11月14日、ニデックは、2026年3月期の半期報告書の要約中間連結財務諸表について、結論を表明しない旨の期中レビュー報告書を受け取ったと発表した。写真はニデックのロゴ。2018年7月、都内で撮影(2025年 ロイター/Kim Kyung-Hoon)
[東京 14日 ロイター] – ニデック(6594.T), opens new tabは14日、2026年3月期の半期報告書の要約中間連結財務諸表について、結論を表明しない旨の期中レビュー報告書を受け取ったと発表した。

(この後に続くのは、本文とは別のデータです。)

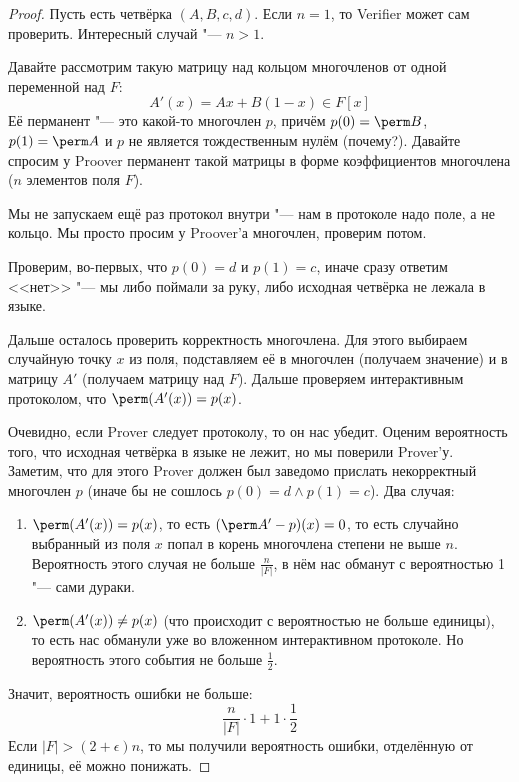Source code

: 	\begin{proof}
		Пусть есть четвёрка $(A, B, c, d)$.
		Если $n=1$, то Verifier может сам проверить.
		Интересный случай "--- $n>1$.

		Давайте рассмотрим такую матрицу над кольцом многочленов от одной переменной над $F$:
		\[ A'(x) = Ax + B(1-x) \in F[x] \]
		Её перманент "--- это какой-то многочлен $p$, причём $p(0)=\perm B$, $p(1)=\perm A$ и $p$ не является тождественным нулём (\TODO почему?).
		Давайте спросим у Proover перманент такой матрицы в форме коэффициентов многочлена ($n$ элементов поля $F$).
		\begin{Rem}
			Мы не запускаем ещё раз протокол внутри "--- нам в протоколе надо поле, а не кольцо.
			Мы просто просим у Proover'а многочлен, проверим потом.
		\end{Rem}
		Проверим, во-первых, что $p(0)=d$ и $p(1)=c$, иначе сразу ответим <<нет>> "--- мы либо поймали за руку, либо исходная четвёрка не лежала в языке.

		Дальше осталось проверить корректность многочлена.
		Для этого выбираем случайную точку $x$ из поля, подставляем её в многочлен (получаем значение) и в матрицу $A'$ (получаем матрицу над $F$).
		Дальше проверяем интерактивным протоколом, что $\perm (A'(x)) = p(x)$.

		Очевидно, если Prover следует протоколу, то он нас убедит.
		Оценим вероятность того, что исходная четвёрка в языке не лежит, но мы поверили Prover'у.
		Заметим, что для этого Prover должен был заведомо прислать некорректный многочлен $p$ (иначе бы не сошлось $p(0)=d \land p(1)=c$).
		Два случая:
		\begin{enumerate}
			\item
				$\perm (A'(x)) = p(x)$, то есть $(\perm A' - p)(x) = 0$, то есть случайно выбранный из поля $x$ попал в корень многочлена степени не выше $n$.
				Вероятность этого случая не больше $\frac{n}{|F|}$, в нём нас обманут с вероятностью 1 "--- сами дураки.
			\item
				$\perm (A'(x)) \neq p(x)$ (что происходит с вероятностью не больше единицы), то есть нас обманули уже во вложенном интерактивном протоколе.
				Но вероятность этого события не больше $\frac 12$.
		\end{enumerate}
		Значит, вероятность ошибки не больше:
		\[ \frac{n}{|F|} \cdot 1 + 1 \cdot \frac 12 \]
		Если $|F| > (2+\epsilon)n$, то мы получили вероятность ошибки, отделённую от единицы, её можно понижать.
	\end{proof}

不適切な会計処理などに対する第三者委員会の調査や社内調査が継続している中で、監査法人が中間連結財務諸表に修正が必要かどうかについて判断することができなかったとしている。26年1月下旬に管理体制の改善計画を発表する。
この日発表した25年4―9月期業績(国際会計基準)は連結売上高が前年同期比0.7%増の1兆3023億円、純利益が同58.6%減の311億円だった。通期の見通しについては、引き続き未定とした。

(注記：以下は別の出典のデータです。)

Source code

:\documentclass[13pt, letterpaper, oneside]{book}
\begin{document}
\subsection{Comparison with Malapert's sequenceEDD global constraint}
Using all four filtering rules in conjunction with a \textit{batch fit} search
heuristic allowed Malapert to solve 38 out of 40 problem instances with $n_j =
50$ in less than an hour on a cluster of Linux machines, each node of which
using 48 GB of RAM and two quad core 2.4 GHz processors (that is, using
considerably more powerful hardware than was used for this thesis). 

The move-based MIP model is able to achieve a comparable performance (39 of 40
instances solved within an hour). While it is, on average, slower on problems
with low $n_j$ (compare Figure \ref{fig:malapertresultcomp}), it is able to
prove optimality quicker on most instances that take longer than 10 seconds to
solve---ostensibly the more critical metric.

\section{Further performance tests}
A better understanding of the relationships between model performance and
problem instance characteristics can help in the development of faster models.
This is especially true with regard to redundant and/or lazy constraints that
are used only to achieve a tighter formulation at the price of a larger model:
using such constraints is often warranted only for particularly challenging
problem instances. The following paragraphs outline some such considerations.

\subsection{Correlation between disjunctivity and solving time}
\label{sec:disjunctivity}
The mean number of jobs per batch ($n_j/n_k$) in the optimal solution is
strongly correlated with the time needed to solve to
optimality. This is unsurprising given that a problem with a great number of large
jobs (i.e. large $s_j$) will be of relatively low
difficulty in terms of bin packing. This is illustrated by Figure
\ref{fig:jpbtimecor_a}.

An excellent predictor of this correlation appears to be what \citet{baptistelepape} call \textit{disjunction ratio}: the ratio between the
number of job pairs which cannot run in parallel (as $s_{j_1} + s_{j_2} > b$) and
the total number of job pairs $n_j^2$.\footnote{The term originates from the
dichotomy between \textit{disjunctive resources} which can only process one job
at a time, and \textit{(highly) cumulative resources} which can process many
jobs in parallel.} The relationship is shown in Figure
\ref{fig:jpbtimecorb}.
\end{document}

中間期の利益を押し下げたのは、計877億円の損失計上だ。車載用製品で顧客との契約履行に伴い発生する可能性の高い損失に備えるために364億円の引当金を積んだほか、非金融資産の一部で316億円の減損損失を計上した。また、仕入れ先からの求償請求案件について、仕入れ先との和解に伴い194億円の求償債務を計上した。いずれも第三者委員会の調査次第では、計上の時期が変化する可能性があるという。
7月に速報値として発表した4─6月期の純損益455億円の黒字は、今回93億円の赤字に修正した。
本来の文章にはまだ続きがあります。